BEGIN Listed records
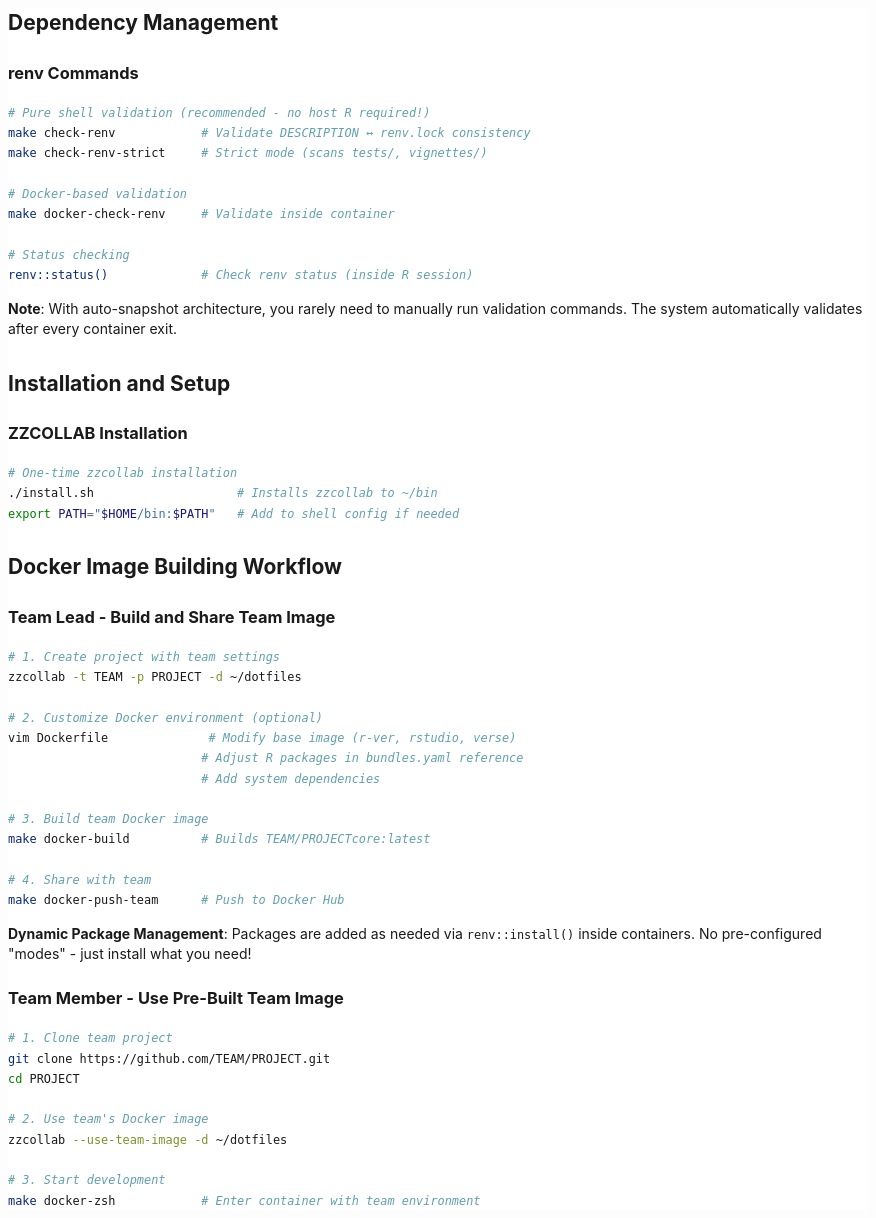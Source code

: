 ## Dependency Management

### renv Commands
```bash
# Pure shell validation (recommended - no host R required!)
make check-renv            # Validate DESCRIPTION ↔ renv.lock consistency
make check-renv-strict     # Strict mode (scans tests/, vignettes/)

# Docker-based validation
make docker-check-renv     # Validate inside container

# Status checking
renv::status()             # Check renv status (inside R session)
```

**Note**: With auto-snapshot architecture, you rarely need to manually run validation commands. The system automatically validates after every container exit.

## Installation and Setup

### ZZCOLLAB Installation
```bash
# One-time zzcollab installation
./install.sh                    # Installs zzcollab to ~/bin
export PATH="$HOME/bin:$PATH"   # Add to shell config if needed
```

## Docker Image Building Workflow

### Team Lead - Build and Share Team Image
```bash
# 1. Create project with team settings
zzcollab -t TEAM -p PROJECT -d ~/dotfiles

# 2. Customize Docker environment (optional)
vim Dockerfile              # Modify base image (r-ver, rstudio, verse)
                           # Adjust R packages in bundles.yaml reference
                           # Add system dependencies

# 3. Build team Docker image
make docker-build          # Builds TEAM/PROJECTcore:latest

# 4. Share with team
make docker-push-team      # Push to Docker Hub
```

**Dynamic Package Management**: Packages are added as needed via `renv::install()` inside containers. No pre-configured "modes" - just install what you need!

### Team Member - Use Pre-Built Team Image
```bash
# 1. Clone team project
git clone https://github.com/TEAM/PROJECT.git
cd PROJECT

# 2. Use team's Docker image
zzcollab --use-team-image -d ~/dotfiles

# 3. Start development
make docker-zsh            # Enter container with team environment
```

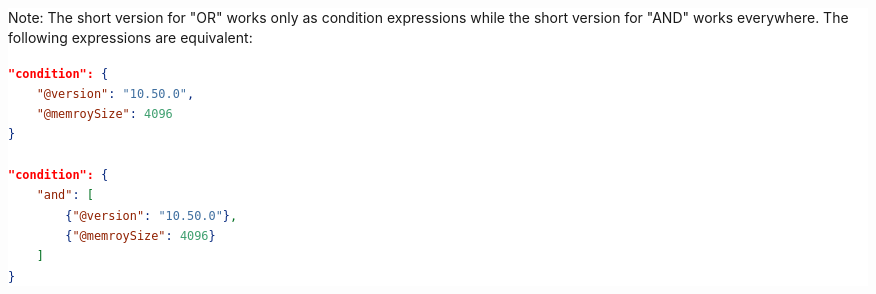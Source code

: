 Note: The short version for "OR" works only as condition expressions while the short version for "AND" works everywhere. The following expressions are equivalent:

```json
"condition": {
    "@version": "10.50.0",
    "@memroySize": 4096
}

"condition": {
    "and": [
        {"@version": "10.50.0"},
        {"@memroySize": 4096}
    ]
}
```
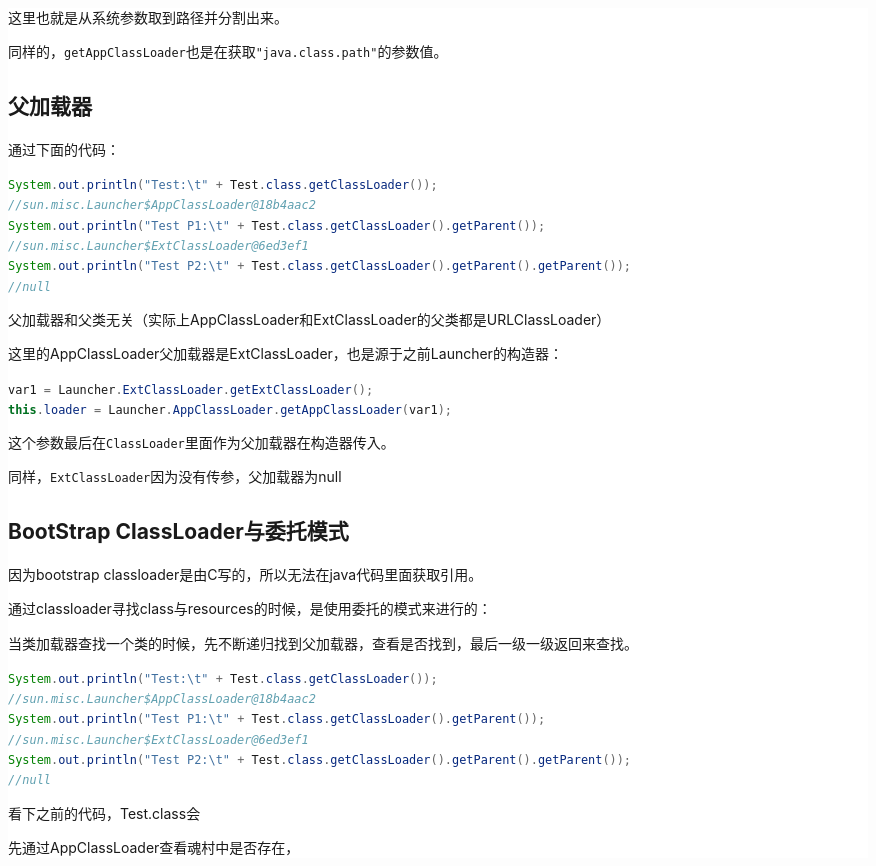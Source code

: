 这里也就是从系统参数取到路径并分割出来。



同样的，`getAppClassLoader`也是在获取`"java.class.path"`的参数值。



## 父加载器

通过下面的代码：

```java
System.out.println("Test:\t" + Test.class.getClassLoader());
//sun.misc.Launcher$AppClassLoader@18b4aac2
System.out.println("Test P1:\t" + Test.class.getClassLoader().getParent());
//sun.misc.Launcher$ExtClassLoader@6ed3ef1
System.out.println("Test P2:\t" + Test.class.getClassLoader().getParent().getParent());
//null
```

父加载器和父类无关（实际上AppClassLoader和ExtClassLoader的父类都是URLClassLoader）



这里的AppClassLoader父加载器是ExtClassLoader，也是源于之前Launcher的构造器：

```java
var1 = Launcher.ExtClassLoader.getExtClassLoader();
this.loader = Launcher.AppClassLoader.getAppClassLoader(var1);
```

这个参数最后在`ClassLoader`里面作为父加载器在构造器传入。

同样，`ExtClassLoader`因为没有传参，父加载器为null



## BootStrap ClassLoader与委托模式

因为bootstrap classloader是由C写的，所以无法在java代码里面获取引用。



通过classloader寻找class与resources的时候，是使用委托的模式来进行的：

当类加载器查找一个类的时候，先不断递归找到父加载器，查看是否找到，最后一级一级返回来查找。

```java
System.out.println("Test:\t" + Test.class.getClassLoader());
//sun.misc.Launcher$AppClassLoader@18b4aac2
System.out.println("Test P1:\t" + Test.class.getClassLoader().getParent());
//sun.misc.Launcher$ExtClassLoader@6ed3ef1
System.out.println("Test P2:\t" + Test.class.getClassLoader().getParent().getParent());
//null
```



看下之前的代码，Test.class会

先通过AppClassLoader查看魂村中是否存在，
END Listed records
Apart from the images, everything in the records must be repeated exactly.

Expected answer:
Source code

: ## Dependency Management

### renv Commands
```bash
# Pure shell validation (recommended - no host R required!)
make check-renv            # Validate DESCRIPTION ↔ renv.lock consistency
make check-renv-strict     # Strict mode (scans tests/, vignettes/)

# Docker-based validation
make docker-check-renv     # Validate inside container

# Status checking
renv::status()             # Check renv status (inside R session)
```

**Note**: With auto-snapshot architecture, you rarely need to manually run validation commands. The system automatically validates after every container exit.

## Installation and Setup

### ZZCOLLAB Installation
```bash
# One-time zzcollab installation
./install.sh                    # Installs zzcollab to ~/bin
export PATH="$HOME/bin:$PATH"   # Add to shell config if needed
```

## Docker Image Building Workflow

### Team Lead - Build and Share Team Image
```bash
# 1. Create project with team settings
zzcollab -t TEAM -p PROJECT -d ~/dotfiles

# 2. Customize Docker environment (optional)
vim Dockerfile              # Modify base image (r-ver, rstudio, verse)
                           # Adjust R packages in bundles.yaml reference
                           # Add system dependencies

# 3. Build team Docker image
make docker-build          # Builds TEAM/PROJECTcore:latest

# 4. Share with team
make docker-push-team      # Push to Docker Hub
```

**Dynamic Package Management**: Packages are added as needed via `renv::install()` inside containers. No pre-configured "modes" - just install what you need!

### Team Member - Use Pre-Built Team Image
```bash
# 1. Clone team project
git clone https://github.com/TEAM/PROJECT.git
cd PROJECT

# 2. Use team's Docker image
zzcollab --use-team-image -d ~/dotfiles

# 3. Start development
make docker-zsh            # Enter container with team environment
```

Source code

: Note: The short version for "OR" works only as condition expressions while the short version for "AND" works everywhere. The following expressions are equivalent:

```json
"condition": {
    "@version": "10.50.0",
    "@memroySize": 4096
}

"condition": {
    "and": [
        {"@version": "10.50.0"},
        {"@memroySize": 4096}
    ]
}
```
Source code

: 这里也就是从系统参数取到路径并分割出来。



同样的，`getAppClassLoader`也是在获取`"java.class.path"`的参数值。



## 父加载器

通过下面的代码：

```java
System.out.println("Test:\t" + Test.class.getClassLoader());
//sun.misc.Launcher$AppClassLoader@18b4aac2
System.out.println("Test P1:\t" + Test.class.getClassLoader().getParent());
//sun.misc.Launcher$ExtClassLoader@6ed3ef1
System.out.println("Test P2:\t" + Test.class.getClassLoader().getParent().getParent());
//null
```

父加载器和父类无关（实际上AppClassLoader和ExtClassLoader的父类都是URLClassLoader）



这里的AppClassLoader父加载器是ExtClassLoader，也是源于之前Launcher的构造器：

```java
var1 = Launcher.ExtClassLoader.getExtClassLoader();
this.loader = Launcher.AppClassLoader.getAppClassLoader(var1);
```

这个参数最后在`ClassLoader`里面作为父加载器在构造器传入。

同样，`ExtClassLoader`因为没有传参，父加载器为null



## BootStrap ClassLoader与委托模式

因为bootstrap classloader是由C写的，所以无法在java代码里面获取引用。



通过classloader寻找class与resources的时候，是使用委托的模式来进行的：

当类加载器查找一个类的时候，先不断递归找到父加载器，查看是否找到，最后一级一级返回来查找。

```java
System.out.println("Test:\t" + Test.class.getClassLoader());
//sun.misc.Launcher$AppClassLoader@18b4aac2
System.out.println("Test P1:\t" + Test.class.getClassLoader().getParent());
//sun.misc.Launcher$ExtClassLoader@6ed3ef1
System.out.println("Test P2:\t" + Test.class.getClassLoader().getParent().getParent());
//null
```



看下之前的代码，Test.class会

先通过AppClassLoader查看魂村中是否存在，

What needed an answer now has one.